## Assigned task
Give the count of lines that hold the word "dpdk" in this listing, with nothing added.
────────────────
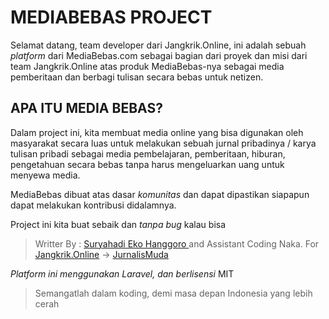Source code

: # MEDIABEBAS PROJECT

Selamat datang, team developer dari Jangkrik.Online, ini adalah sebuah *platform* dari MediaBebas.com sebagai bagian dari proyek dan misi dari team Jangkrik.Online atas produk MediaBebas-nya sebagai  media pemberitaan dan berbagi tulisan secara bebas untuk netizen.

## APA ITU MEDIA BEBAS?

Dalam project ini, kita membuat media online yang bisa digunakan oleh masyarakat secara luas untuk melakukan sebuah jurnal pribadinya / karya tulisan pribadi sebagai media pembelajaran, pemberitaan, hiburan, pengetahuan secara bebas tanpa harus mengeluarkan uang untuk menyewa media.

MediaBebas dibuat atas dasar *komunitas* dan dapat dipastikan siapapun dapat melakukan kontribusi didalamnya.


Project ini kita buat sebaik dan *tanpa bug* kalau bisa

> Writter By : [Suryahadi Eko Hanggoro
](https://suryahadi.com) and Assistant Coding Naka.
> For [Jangkrik.Online](https://jangkrik.online) -> [JurnalisMuda](https://jurnalismuda.com)

*Platform ini menggunakan Laravel, dan berlisensi* MIT

> Semangatlah dalam koding, demi masa depan Indonesia yang lebih cerah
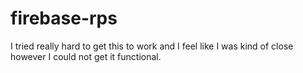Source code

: # firebase-rps
I tried really hard to get this to work and I feel like I was kind of close however I could not get it functional.
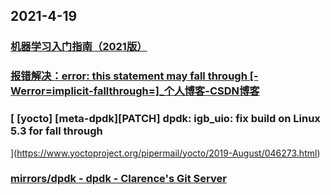 
## 2021-4-19

### [机器学习入门指南（2021版）](https://juejin.cn/post/6952024598040805390)

### [报错解决：error: this statement may fall through [-Werror=implicit-fallthrough=]_个人博客-CSDN博客](https://blog.csdn.net/zhangpeterx/article/details/97156314)

### [ [yocto] [meta-dpdk][PATCH] dpdk: igb_uio: fix build on Linux 5.3	for fall through
   ](https://www.yoctoproject.org/pipermail/yocto/2019-August/046273.html)

### [mirrors/dpdk -  dpdk - Clarence's Git Server ](https://gitea.ananwork.com/mirrors/dpdk)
────────────────
## Written solution
2